- What this task involves
Find the string "that" in the records. Copy every line it appears in.

Start of Block

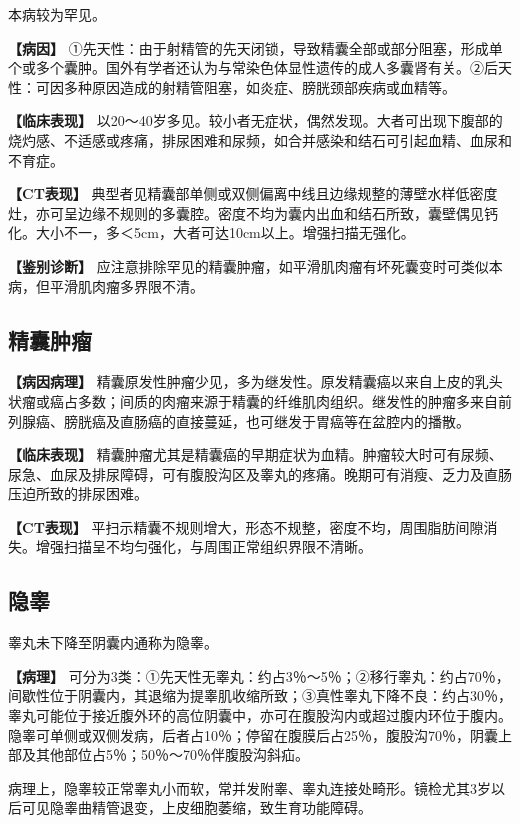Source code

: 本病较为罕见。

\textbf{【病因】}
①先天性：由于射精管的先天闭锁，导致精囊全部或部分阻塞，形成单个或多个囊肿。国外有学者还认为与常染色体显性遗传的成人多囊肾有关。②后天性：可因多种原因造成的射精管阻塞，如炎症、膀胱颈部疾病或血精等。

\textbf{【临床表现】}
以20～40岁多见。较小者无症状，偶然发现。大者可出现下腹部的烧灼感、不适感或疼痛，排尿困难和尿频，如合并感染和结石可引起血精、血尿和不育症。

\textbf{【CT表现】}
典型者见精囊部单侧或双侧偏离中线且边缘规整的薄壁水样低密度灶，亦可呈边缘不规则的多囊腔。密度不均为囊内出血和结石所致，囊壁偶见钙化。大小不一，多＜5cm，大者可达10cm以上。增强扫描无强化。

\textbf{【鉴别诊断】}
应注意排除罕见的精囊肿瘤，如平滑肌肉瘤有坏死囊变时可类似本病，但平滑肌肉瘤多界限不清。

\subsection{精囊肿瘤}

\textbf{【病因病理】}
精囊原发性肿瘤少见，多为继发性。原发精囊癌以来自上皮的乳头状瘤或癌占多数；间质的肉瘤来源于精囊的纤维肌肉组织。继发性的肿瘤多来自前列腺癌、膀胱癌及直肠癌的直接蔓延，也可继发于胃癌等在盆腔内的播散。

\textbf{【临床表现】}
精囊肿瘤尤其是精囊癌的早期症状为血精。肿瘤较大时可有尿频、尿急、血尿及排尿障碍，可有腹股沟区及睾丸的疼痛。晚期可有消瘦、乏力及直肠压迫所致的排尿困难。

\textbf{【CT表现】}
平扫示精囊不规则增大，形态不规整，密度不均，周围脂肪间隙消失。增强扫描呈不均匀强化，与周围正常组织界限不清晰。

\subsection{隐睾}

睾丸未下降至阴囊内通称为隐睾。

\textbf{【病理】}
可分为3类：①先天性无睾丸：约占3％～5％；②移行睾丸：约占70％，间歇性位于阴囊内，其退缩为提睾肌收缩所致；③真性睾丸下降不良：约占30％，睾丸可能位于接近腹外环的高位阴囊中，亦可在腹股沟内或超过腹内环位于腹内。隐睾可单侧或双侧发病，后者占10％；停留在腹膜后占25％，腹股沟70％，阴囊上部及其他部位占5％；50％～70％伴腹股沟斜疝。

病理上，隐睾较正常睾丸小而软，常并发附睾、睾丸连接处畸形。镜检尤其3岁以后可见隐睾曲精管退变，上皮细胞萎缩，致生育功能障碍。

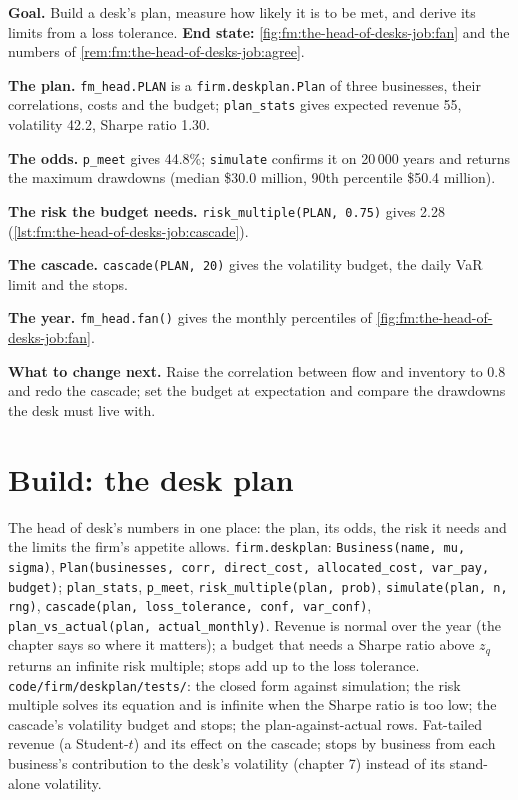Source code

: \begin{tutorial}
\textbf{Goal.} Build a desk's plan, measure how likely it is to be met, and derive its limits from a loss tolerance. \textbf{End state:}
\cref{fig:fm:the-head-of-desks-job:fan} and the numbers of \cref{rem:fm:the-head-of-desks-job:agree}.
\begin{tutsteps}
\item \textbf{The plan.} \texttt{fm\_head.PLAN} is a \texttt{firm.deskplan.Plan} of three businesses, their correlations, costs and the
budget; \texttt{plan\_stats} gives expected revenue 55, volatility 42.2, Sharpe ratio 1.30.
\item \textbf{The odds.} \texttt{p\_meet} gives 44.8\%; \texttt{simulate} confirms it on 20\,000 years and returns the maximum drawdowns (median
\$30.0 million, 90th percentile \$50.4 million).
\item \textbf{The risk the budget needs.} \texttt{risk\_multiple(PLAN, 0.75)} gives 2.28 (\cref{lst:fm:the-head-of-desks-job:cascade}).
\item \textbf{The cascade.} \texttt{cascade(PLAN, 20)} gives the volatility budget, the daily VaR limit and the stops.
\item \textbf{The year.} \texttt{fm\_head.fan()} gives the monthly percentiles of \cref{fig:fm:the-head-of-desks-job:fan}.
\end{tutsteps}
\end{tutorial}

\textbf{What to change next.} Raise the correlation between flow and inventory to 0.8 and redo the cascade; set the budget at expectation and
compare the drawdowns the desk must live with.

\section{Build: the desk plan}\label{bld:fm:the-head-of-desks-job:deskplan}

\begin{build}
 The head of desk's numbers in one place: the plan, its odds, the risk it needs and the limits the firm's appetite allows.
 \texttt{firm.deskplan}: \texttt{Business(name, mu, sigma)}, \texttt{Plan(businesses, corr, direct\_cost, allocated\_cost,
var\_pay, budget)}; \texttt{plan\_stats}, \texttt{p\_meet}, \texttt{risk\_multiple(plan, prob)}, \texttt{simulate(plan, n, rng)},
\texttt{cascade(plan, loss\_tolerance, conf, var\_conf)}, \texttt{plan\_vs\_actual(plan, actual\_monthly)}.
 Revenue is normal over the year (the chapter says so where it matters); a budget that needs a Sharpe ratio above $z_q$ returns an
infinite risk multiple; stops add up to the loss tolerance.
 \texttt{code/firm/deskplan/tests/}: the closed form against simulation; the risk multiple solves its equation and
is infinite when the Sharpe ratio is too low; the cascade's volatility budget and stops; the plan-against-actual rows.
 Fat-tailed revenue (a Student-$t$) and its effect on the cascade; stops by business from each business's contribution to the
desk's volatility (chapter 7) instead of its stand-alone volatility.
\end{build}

End of Block
Start of Block

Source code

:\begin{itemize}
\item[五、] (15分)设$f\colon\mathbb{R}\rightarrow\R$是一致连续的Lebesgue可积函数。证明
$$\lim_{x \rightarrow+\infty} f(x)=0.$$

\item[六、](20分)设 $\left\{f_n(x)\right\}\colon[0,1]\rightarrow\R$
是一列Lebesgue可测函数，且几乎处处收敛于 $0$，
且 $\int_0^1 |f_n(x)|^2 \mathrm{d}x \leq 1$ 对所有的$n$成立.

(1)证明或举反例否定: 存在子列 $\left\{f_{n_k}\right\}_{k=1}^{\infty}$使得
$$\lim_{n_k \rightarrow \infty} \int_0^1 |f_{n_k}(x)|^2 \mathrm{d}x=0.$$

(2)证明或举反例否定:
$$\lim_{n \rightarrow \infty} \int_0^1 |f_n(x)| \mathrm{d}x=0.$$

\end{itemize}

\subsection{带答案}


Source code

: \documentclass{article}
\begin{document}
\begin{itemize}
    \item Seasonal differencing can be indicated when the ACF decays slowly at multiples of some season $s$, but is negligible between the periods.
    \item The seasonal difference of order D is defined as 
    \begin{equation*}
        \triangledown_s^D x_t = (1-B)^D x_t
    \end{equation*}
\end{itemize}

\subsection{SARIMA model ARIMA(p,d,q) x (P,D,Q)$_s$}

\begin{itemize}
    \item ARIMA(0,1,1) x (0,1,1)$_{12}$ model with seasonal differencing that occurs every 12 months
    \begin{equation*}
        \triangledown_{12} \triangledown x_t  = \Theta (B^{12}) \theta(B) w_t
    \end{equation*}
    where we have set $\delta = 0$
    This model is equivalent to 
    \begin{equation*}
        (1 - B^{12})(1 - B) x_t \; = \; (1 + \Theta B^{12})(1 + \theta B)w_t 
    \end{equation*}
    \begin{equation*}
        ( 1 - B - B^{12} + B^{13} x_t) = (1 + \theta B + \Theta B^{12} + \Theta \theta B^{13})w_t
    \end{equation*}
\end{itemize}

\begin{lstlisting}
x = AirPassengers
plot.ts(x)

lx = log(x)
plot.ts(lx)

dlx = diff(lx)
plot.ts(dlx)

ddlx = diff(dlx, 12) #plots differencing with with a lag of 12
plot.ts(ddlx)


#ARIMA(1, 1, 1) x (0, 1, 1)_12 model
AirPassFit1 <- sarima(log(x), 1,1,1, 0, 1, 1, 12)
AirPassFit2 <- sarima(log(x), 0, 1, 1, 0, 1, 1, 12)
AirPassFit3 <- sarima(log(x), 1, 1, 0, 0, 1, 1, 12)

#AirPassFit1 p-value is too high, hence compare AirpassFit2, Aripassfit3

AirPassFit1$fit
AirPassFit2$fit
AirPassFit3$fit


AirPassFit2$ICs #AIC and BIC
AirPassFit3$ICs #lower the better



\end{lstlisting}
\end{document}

End of Block

- Solution to the exercise
 Revenue is normal over the year (the chapter says so where it matters); a budget that needs a Sharpe ratio above $z_q$ returns an
    \item ARIMA(0,1,1) x (0,1,1)$_{12}$ model with seasonal differencing that occurs every 12 months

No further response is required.